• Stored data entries
□ □ □
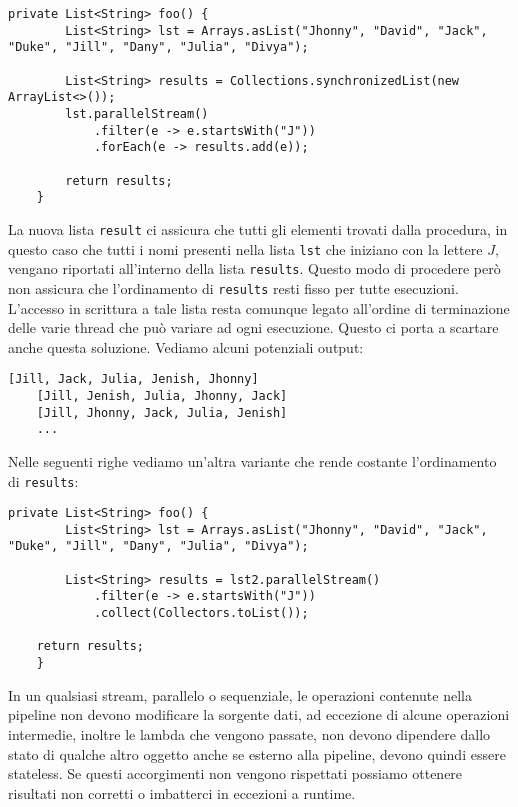 			\begin{lstlisting}[breaklines=true]
	private List<String> foo() {
		List<String> lst = Arrays.asList("Jhonny", "David", "Jack", "Duke", "Jill", "Dany", "Julia", "Divya");
		
		List<String> results = Collections.synchronizedList(new ArrayList<>());
		lst.parallelStream()
			.filter(e -> e.startsWith("J"))
			.forEach(e -> results.add(e));
		
		return results;
	}
			\end{lstlisting}
			La nuova lista \lstinline|result| ci assicura che tutti gli elementi trovati dalla procedura, in questo caso che tutti i nomi presenti nella lista \lstinline|lst| che iniziano con la lettere $J$, vengano riportati all'interno della lista \lstinline|results|. Questo modo di procedere però non assicura che l'ordinamento di \lstinline|results| resti fisso per tutte esecuzioni. L'accesso in scrittura a tale lista resta comunque legato all'ordine di terminazione delle varie thread che può variare ad ogni esecuzione. Questo ci porta a scartare anche questa soluzione. Vediamo alcuni potenziali output:
			\begin{lstlisting}[numbers=none,frame=none]
	[Jill, Jack, Julia, Jenish, Jhonny]
	[Jill, Jenish, Julia, Jhonny, Jack]
	[Jill, Jhonny, Jack, Julia, Jenish]
	...
			\end{lstlisting}
			Nelle seguenti righe vediamo un'altra variante che rende costante l'ordinamento di \lstinline|results|:
			\begin{lstlisting}[breaklines=true]
	private List<String> foo() {
		List<String> lst = Arrays.asList("Jhonny", "David", "Jack", "Duke", "Jill", "Dany", "Julia", "Divya");
	
		List<String> results = lst2.parallelStream()
			.filter(e -> e.startsWith("J"))
			.collect(Collectors.toList());
	
	return results;
	}
			\end{lstlisting}
			In un qualsiasi stream, parallelo o sequenziale, le operazioni contenute nella pipeline non devono modificare la sorgente dati, ad eccezione di alcune operazioni intermedie, inoltre le lambda che vengono passate, non devono dipendere dallo stato di qualche altro oggetto anche se esterno alla pipeline, devono quindi essere stateless. Se questi accorgimenti non vengono rispettati possiamo ottenere risultati non corretti o imbatterci in eccezioni a runtime.
			
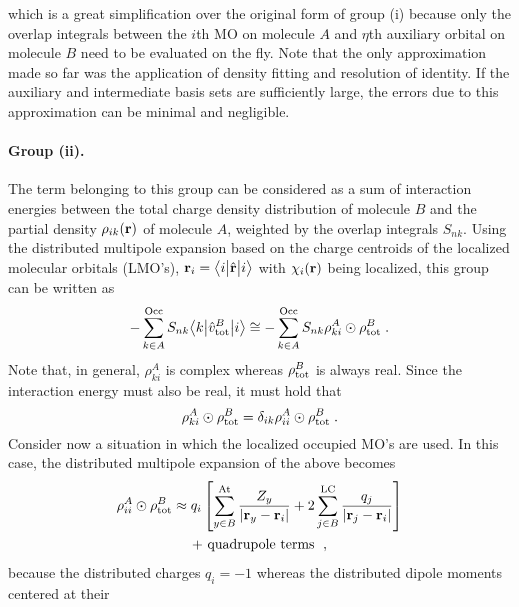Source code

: %
which is a great simplification over the original form of group (i)
because only the overlap integrals between the $i$th MO on molecule $A$
and $\eta$th auxiliary orbital on molecule $B$ need to be evaluated on the fly.
Note that the only approximation made so far was the application of density fitting
and resolution of identity. If the auxiliary and intermediate
basis sets are sufficiently large, the errors
due to this approximation can be minimal and negligible.



\paragraph{Group (ii).}
The term belonging to this group can be considered as a sum of interaction
energies between the total charge density distribution of molecule $B$
and the partial density $\rho_{ik}({\bf r})$ of molecule $A$,
weighted by the overlap integrals $S_{nk}$. Using the distributed multipole 
expansion based on the charge centroids of the localized molecular orbitals (LMO's),
${\bf r}_i = \bigl\langle {i} \bigl\lvert {\hat{\bf r}} \bigl\lvert {i} \bigr\rangle$ with $\chi_i({\bf r})$ being localized,
this group can be written as
%
\begin{equation} \label{e:ct.group-2}
      - \sum_{k\in A}^{\rm Occ} S_{nk}  \bigl\langle {k} \bigl\lvert {\hat{v}^B_{\rm tot} } \bigl\lvert {i} \bigr\rangle 
 \cong - \sum_{k\in A}^{\rm Occ} S_{nk} \rho_{ki}^A \odot \rho^B_{\rm tot} \;.
\end{equation}
%
Note that, in general, $\rho_{ki}^A$ is complex whereas $\rho^B_{\rm tot}$ is always real.
Since the interaction energy must also be real, it must hold that
%
\begin{equation} \label{e:ct.group-2-d}
 \rho_{ki}^A \odot \rho^B_{\rm tot} = \delta_{ik} \rho_{ii}^A \odot \rho^B_{\rm tot} \;.
\end{equation}
%
Consider now a situation in which the localized occupied MO's are used.
In this case, the distributed multipole expansion
of the above becomes
%
\begin{multline}
 \rho_{ii}^A \odot \rho^B_{\rm tot} 
 \approx 
 q_{i} 
 \left[
 \sum_{y\in B}^{\rm At}
  \frac{Z_y}{\vert {\bf r}_y - {\bf r}_i \vert } 
 +
 2\sum_{j\in B}^{\rm LC}
  \frac{q_j}{\vert {\bf r}_j - {\bf r}_i \vert } 
 \right] \\
 + \text{ quadrupole terms } \;,
\end{multline}
%
because the distributed charges
$q_i = -1$ whereas the distributed dipole moments %
centered at their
□ □ □
• PROBLEM TO WORK ON
The lines to return are those in the entries above that hold "because".

• ANSWER BOX
because only the overlap integrals between the $i$th MO on molecule $A$
because the distributed charges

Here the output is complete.